Get Involved with Their School
Your child spends almost as much time at school as they do at home. Therefore, you must ensure that they experience the same support from their school as they do from you. This can mean that you advocate for a gay-straight alliance club or push for more inclusive sex education.
It’s also essential that you maintain frequent contact with your child’s teachers, so you’ll know when issues arise. Finally, if a problem does come up, make sure you speak up. Parents have a huge voice in the school system, so make sure your voice is heard.
Additionally, you must be on the lookout for signs of bullying. These include:
■ A behavior change. For example, a formerly outgoing individual becomes withdrawn.
■ Their grades decline.
■ The people they are friends with suddenly change.
■ They start displaying behavioral or discipline issues in school.
■ They start missing school.
■ You notice that they are doing risky things like drug use, which is out of character for them.
Know What Your Child is Up to Online
Unfortunately, many LGBTQ youth and teens rely on social media and phone applications for the acceptance and support they don’t get from the people around them.
While many apps and social platforms offer queer individuals an inclusive space to connect with allies and friends, some contain inappropriate content. Therefore, it’s crucial that you know what sites and apps your youth or teen is using. You also need to talk to them about their online activity, so they understand the dangers they may face.

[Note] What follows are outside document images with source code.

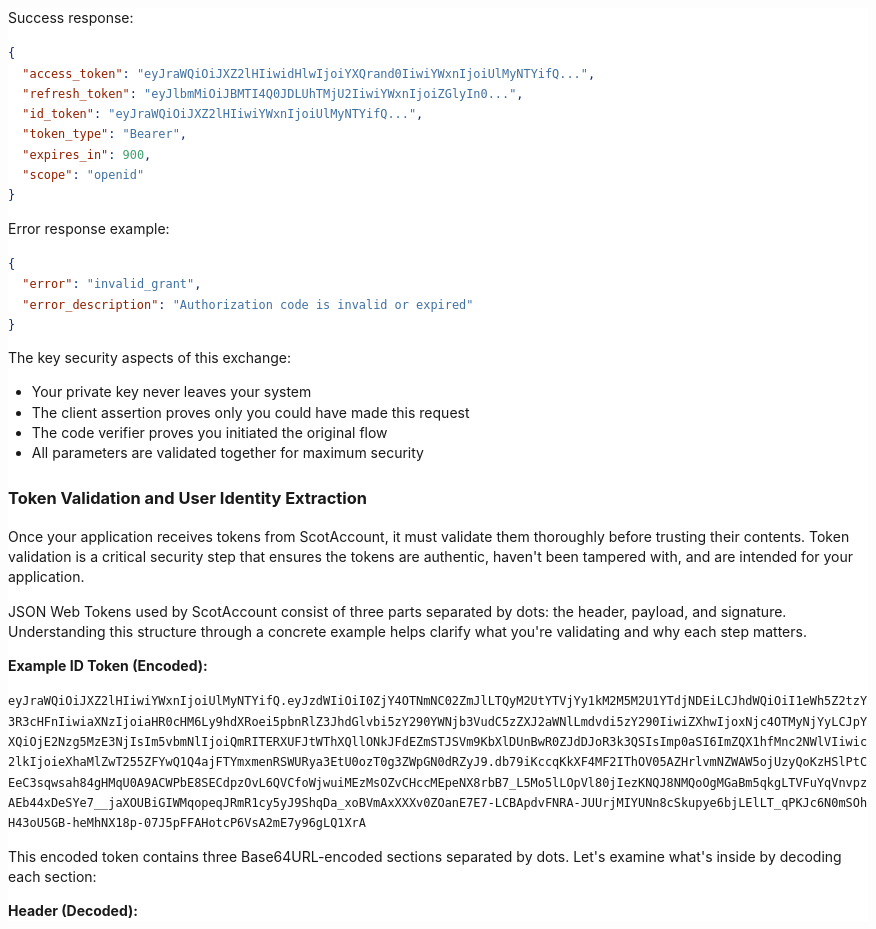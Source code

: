 Success response:

```json
{
  "access_token": "eyJraWQiOiJXZ2lHIiwidHlwIjoiYXQrand0IiwiYWxnIjoiUlMyNTYifQ...",
  "refresh_token": "eyJlbmMiOiJBMTI4Q0JDLUhTMjU2IiwiYWxnIjoiZGlyIn0...",
  "id_token": "eyJraWQiOiJXZ2lHIiwiYWxnIjoiUlMyNTYifQ...",
  "token_type": "Bearer",
  "expires_in": 900,
  "scope": "openid"
}
```

Error response example:

```json
{
  "error": "invalid_grant",
  "error_description": "Authorization code is invalid or expired"
}
```

The key security aspects of this exchange:

- Your private key never leaves your system
- The client assertion proves only you could have made this request
- The code verifier proves you initiated the original flow
- All parameters are validated together for maximum security

### Token Validation and User Identity Extraction

Once your application receives tokens from ScotAccount, it must validate them thoroughly before trusting their contents. Token validation is a critical security step that ensures the tokens are authentic, haven't been tampered with, and are intended for your application.

JSON Web Tokens used by ScotAccount consist of three parts separated by dots: the header, payload, and signature. Understanding this structure through a concrete example helps clarify what you're validating and why each step matters.

**Example ID Token (Encoded):**

```
eyJraWQiOiJXZ2lHIiwiYWxnIjoiUlMyNTYifQ.eyJzdWIiOiI0ZjY4OTNmNC02ZmJlLTQyM2UtYTVjYy1kM2M5M2U1YTdjNDEiLCJhdWQiOiI1eWh5Z2tzY3R3cHFnIiwiaXNzIjoiaHR0cHM6Ly9hdXRoei5pbnRlZ3JhdGlvbi5zY290YWNjb3VudC5zZXJ2aWNlLmdvdi5zY290IiwiZXhwIjoxNjc4OTMyNjYyLCJpYXQiOjE2Nzg5MzE3NjIsIm5vbmNlIjoiQmRITERXUFJtWThXQllONkJFdEZmSTJSVm9KbXlDUnBwR0ZJdDJoR3k3QSIsImp0aSI6ImZQX1hfMnc2NWlVIiwic2lkIjoieXhaMlZwT255ZFYwQ1Q4ajFTYmxmenRSWURya3EtU0ozT0g3ZWpGN0dRZyJ9.db79iKccqKkXF4MF2IThOV05AZHrlvmNZWAW5ojUzyQoKzHSlPtCEeC3sqwsah84gHMqU0A9ACWPbE8SECdpzOvL6QVCfoWjwuiMEzMsOZvCHccMEpeNX8rbB7_L5Mo5lLOpVl80jIezKNQJ8NMQoOgMGaBm5qkgLTVFuYqVnvpzAEb44xDeSYe7__jaXOUBiGIWMqopeqJRmR1cy5yJ9ShqDa_xoBVmAxXXXv0ZOanE7E7-LCBApdvFNRA-JUUrjMIYUNn8cSkupye6bjLElLT_qPKJc6N0mSOhH43oU5GB-heMhNX18p-07J5pFFAHotcP6VsA2mE7y96gLQ1XrA
```

This encoded token contains three Base64URL-encoded sections separated by dots. Let's examine what's inside by decoding each section:

**Header (Decoded):**

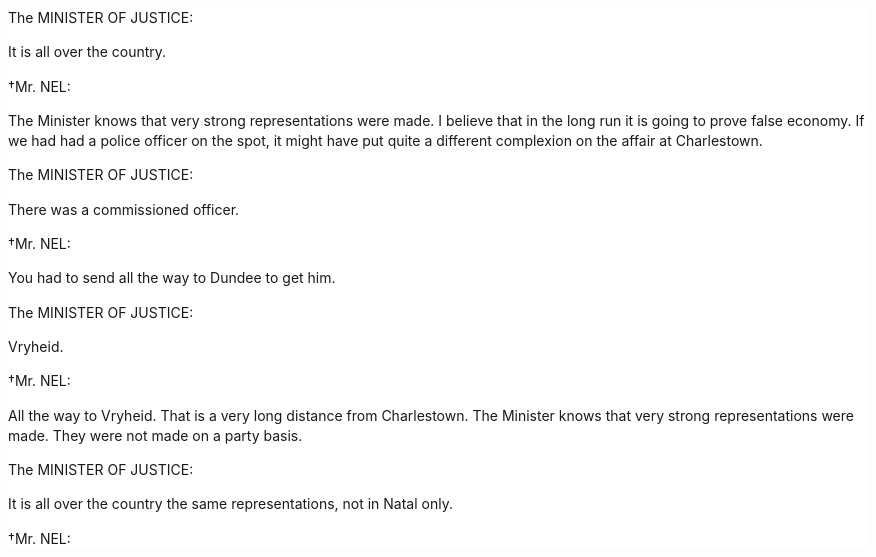 </speech>

<speech by="#minister_of_justice">

<from>The <person refersTo="hansard_za">MINISTER OF JUSTICE</person>:</from>

<p>It is all over the country.</p>

</speech>

<speech by="#nel">

<from>&#x2020;Mr. <person refersTo="hansard_za">NEL</person>:</from>

<p>The Minister knows that very strong representations were made. I believe that in the long run it is going to prove false economy. If we had had a police officer on the spot, it might have put quite a different complexion on the affair at Charlestown.</p>

</speech>

<speech by="#minister_of_justice">

<from>The <person refersTo="hansard_za">MINISTER OF JUSTICE</person>:</from>

<p>There was a commissioned officer.</p>

</speech>

<speech by="#nel">

<from>&#x2020;Mr. <person refersTo="hansard_za">NEL</person>:</from>

<p>You had to send all the way to Dundee to get him.</p>

</speech>

<speech by="#minister_of_justice">

<from>The <person refersTo="hansard_za">MINISTER OF JUSTICE</person>:</from>

<p>Vryheid.</p>

</speech>

<speech by="#nel">

<from>&#x2020;Mr. <person refersTo="hansard_za">NEL</person>:</from>

<p>All the way to Vryheid. That is a very long distance from Charlestown. The Minister knows that very strong representations were made. They were not made on a party basis.</p>

</speech>

<speech by="#minister_of_justice">

<from>The <person refersTo="hansard_za">MINISTER OF JUSTICE</person>:</from>

<p>It is all over the country the same representations, not in Natal only.</p>

</speech>

<speech by="#nel">

<from>&#x2020;Mr. <person refersTo="hansard_za">NEL</person>:</from>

Furthermore, many social interactions take place online, including dating, so you should incorporate the subject of romantic relationships into this conversation. Your child must understand that you don’t have a problem with their dating choices and that LGBTQ relationships are normal. There’s nothing to be ashamed of or hide. However, there are a lot of predators online, so you must teach your adolescent how to implement safety measures.
Understand the Facts
As a parent of an LGBTQ youth or teen, you need to know a few essential truths. For starters, queerness is not a phase. Don’t dismiss their evolving sense of self. Instead, embrace it and help them embrace it. Secondly, there is no cure. There is nothing wrong with your child, and nothing needs to be fixed. Lastly, there is no one to “blame.” It’s no one’s “fault.” You need to celebrate your child and everything that they are.
In addition, you need to educate yourself on gender and sexual orientation. There are a lot of misconceptions out there, so you must learn the facts. This will help you engage meaningfully with what your child is going through.
Make Sure They Know They’re Loved
Coming out to one’s parents is often the scariest part for many LGBTQ youths. This is because parents are a child’s anchor, and they crave your acceptance. However, once they know that you love and support them, they will feel empowered to handle anything the world throws at them. In fact, research has shown that LGBTQ adolescents who have the support of their families grow up to be healthy and happy adults.
It’s important to know that there’s no right or wrong way to express love. All you have to do is be present and open. This doesn’t mean that you always need to have the answer. So long as they know that you’re there for them, support them, and love them, they will thrive.